### Directions for this task
Only lines containing the word "écarts" are needed; pull them out of the material.

### Task material
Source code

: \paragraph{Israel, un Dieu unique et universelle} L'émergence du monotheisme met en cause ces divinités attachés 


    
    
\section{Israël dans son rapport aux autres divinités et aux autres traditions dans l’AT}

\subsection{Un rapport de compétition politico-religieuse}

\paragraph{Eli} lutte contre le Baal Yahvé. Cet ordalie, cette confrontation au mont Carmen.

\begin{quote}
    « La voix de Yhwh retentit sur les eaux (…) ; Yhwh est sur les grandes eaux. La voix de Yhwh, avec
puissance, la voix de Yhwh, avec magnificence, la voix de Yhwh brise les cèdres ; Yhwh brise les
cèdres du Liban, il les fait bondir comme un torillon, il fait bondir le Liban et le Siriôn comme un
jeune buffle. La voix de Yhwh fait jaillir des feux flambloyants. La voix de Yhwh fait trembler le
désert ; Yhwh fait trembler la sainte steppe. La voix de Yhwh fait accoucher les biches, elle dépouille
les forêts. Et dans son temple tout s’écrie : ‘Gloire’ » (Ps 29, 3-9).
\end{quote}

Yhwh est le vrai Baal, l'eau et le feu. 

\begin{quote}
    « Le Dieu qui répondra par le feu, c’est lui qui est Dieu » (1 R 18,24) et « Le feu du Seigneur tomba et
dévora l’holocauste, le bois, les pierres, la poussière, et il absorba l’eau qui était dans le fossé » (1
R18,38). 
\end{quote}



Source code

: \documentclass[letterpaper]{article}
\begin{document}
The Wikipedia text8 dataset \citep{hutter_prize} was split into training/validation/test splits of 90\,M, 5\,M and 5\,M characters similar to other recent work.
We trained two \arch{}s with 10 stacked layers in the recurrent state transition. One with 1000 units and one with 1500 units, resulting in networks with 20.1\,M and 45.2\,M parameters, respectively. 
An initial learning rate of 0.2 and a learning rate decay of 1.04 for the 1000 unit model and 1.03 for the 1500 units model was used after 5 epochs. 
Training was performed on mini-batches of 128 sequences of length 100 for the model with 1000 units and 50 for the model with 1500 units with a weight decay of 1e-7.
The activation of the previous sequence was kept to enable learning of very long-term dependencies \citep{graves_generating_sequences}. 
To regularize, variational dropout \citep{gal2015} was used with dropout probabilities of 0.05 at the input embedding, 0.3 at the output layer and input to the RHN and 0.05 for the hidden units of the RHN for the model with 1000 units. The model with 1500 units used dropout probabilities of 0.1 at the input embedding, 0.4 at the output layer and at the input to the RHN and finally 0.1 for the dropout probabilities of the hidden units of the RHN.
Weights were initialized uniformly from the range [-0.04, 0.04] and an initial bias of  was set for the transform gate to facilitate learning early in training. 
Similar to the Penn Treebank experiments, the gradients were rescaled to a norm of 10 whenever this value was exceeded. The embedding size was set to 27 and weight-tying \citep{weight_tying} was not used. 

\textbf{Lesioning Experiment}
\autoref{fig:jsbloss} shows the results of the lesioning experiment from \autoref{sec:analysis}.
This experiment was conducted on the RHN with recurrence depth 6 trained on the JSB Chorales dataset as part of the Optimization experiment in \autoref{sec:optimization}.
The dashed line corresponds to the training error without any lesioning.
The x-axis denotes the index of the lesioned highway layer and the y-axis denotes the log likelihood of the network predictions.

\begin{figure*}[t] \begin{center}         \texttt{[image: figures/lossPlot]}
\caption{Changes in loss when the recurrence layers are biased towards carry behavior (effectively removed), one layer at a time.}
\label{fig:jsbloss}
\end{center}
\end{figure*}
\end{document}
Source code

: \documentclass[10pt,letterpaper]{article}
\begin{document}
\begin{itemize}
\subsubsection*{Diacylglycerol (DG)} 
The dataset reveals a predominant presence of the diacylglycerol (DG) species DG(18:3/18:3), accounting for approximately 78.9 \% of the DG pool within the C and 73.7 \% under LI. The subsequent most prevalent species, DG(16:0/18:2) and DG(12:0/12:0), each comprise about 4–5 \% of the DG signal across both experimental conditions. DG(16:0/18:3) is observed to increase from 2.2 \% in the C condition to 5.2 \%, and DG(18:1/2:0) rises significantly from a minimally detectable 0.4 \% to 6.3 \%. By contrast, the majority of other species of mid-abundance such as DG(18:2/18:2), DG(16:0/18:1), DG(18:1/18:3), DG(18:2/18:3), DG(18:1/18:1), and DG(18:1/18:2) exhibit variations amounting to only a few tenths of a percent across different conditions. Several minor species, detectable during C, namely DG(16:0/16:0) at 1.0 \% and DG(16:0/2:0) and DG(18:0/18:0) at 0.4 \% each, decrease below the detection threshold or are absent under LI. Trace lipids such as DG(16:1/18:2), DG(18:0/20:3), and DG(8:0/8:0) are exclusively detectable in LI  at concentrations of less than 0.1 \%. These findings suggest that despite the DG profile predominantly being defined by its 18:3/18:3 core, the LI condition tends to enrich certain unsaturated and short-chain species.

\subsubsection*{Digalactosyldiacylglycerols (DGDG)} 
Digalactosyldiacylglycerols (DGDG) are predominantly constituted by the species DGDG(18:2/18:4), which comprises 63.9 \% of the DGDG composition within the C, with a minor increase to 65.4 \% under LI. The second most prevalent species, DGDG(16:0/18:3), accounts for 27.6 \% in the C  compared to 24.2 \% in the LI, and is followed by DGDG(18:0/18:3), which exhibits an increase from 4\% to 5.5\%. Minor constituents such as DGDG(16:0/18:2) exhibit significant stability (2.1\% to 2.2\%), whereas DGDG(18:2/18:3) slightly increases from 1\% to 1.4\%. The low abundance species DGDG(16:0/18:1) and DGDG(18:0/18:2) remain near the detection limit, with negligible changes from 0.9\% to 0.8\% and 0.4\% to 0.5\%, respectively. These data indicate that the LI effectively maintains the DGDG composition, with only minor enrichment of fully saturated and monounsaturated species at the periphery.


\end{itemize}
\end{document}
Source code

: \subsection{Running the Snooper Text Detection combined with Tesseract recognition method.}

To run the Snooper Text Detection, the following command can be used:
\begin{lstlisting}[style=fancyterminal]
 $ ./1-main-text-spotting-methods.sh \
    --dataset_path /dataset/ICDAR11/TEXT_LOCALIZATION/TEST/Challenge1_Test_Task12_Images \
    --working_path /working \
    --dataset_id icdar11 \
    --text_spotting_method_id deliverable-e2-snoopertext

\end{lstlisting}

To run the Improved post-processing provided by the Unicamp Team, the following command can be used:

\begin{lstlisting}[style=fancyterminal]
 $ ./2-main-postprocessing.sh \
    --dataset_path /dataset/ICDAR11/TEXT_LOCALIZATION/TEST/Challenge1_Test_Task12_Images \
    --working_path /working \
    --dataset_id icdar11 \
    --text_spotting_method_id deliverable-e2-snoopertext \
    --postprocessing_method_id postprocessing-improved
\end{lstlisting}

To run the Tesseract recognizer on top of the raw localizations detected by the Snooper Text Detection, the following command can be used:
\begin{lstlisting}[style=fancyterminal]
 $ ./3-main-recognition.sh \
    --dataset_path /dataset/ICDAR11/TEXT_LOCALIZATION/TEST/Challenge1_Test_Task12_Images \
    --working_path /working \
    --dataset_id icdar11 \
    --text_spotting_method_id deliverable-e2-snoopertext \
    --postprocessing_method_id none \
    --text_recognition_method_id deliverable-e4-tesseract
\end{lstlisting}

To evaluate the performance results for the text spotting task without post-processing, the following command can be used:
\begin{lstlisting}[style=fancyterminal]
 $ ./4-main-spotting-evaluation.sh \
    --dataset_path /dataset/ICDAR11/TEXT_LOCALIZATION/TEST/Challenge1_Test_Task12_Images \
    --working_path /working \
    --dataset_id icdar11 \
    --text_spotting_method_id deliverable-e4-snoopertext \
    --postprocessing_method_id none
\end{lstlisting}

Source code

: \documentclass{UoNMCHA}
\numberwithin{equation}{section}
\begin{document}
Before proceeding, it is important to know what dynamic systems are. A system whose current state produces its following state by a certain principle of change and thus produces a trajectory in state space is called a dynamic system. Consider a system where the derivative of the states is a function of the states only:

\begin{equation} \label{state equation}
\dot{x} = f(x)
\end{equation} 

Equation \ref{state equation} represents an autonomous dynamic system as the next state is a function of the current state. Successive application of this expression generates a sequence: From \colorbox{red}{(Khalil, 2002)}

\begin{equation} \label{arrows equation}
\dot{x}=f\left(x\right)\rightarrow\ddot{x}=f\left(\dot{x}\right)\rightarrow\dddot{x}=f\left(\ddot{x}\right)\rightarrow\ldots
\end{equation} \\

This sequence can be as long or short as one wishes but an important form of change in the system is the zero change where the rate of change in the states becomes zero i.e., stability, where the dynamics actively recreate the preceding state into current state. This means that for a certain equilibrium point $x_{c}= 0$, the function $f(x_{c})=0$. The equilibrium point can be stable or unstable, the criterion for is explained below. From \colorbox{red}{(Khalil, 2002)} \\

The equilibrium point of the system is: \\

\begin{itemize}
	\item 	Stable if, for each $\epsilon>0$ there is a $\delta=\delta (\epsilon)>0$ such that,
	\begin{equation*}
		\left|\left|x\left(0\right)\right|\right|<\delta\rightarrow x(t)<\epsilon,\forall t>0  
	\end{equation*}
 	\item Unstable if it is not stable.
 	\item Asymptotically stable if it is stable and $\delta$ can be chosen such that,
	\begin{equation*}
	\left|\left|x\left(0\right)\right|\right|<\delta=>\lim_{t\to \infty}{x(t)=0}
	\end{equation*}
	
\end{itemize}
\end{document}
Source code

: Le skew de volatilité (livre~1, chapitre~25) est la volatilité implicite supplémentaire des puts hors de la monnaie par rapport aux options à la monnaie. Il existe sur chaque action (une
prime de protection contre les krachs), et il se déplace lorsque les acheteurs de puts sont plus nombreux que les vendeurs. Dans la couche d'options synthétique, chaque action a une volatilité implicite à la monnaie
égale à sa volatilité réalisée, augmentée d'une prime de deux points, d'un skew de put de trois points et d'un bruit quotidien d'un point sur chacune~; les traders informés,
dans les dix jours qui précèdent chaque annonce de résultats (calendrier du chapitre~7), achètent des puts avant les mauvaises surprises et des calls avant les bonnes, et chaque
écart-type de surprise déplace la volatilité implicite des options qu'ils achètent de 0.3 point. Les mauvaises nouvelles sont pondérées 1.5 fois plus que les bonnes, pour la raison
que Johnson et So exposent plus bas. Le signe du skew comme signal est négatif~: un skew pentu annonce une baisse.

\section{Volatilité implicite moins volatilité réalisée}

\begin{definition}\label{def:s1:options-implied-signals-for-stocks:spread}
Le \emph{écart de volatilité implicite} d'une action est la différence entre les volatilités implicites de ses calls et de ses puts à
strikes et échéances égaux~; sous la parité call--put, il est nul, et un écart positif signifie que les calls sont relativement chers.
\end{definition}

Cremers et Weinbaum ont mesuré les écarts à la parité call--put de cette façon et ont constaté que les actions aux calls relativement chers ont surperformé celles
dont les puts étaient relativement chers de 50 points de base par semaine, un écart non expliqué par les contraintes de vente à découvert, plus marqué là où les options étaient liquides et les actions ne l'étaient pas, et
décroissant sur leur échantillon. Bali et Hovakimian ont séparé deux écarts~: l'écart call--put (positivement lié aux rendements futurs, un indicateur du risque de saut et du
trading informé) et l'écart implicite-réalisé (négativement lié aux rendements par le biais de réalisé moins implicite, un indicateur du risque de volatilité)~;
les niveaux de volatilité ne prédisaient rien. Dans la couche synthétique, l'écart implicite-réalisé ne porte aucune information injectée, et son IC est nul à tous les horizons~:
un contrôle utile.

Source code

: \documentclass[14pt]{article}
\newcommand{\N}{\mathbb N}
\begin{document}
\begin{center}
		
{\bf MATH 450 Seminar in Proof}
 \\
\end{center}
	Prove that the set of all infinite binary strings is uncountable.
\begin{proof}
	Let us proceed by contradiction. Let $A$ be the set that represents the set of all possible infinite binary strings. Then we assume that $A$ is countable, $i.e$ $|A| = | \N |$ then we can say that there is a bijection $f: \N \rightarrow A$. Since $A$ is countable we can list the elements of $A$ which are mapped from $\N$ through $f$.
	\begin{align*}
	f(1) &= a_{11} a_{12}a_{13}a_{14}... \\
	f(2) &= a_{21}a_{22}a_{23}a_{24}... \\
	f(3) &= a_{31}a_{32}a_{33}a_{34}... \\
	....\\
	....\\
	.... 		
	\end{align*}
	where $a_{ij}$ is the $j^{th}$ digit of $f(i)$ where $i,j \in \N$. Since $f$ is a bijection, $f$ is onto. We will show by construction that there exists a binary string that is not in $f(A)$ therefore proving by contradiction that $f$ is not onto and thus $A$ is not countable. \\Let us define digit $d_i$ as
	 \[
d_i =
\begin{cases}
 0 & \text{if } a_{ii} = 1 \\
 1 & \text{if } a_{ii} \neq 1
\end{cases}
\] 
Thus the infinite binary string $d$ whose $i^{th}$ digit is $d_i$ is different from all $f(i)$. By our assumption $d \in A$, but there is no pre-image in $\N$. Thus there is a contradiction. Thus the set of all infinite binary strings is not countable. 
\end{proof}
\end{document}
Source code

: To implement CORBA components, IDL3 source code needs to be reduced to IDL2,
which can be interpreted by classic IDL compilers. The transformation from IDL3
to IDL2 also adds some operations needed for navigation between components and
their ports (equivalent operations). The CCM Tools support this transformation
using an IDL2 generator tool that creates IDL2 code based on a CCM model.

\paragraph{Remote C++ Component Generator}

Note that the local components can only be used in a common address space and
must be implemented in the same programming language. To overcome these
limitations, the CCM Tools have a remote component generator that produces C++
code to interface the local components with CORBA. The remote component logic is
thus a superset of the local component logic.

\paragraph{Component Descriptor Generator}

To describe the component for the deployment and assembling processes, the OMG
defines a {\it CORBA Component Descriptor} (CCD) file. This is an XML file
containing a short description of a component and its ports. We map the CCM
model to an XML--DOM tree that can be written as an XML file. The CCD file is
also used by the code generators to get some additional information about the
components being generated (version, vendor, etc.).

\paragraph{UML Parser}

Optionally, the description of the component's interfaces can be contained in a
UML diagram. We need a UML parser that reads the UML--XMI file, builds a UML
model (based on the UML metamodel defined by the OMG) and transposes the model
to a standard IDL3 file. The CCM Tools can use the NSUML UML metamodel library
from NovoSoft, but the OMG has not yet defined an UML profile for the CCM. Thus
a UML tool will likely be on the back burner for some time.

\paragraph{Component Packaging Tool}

### Task result
Cremers et Weinbaum ont mesuré les écarts à la parité call--put de cette façon et ont constaté que les actions aux calls relativement chers ont surperformé celles
décroissant sur leur échantillon. Bali et Hovakimian ont séparé deux écarts~: l'écart call--put (positivement lié aux rendements futurs, un indicateur du risque de saut et du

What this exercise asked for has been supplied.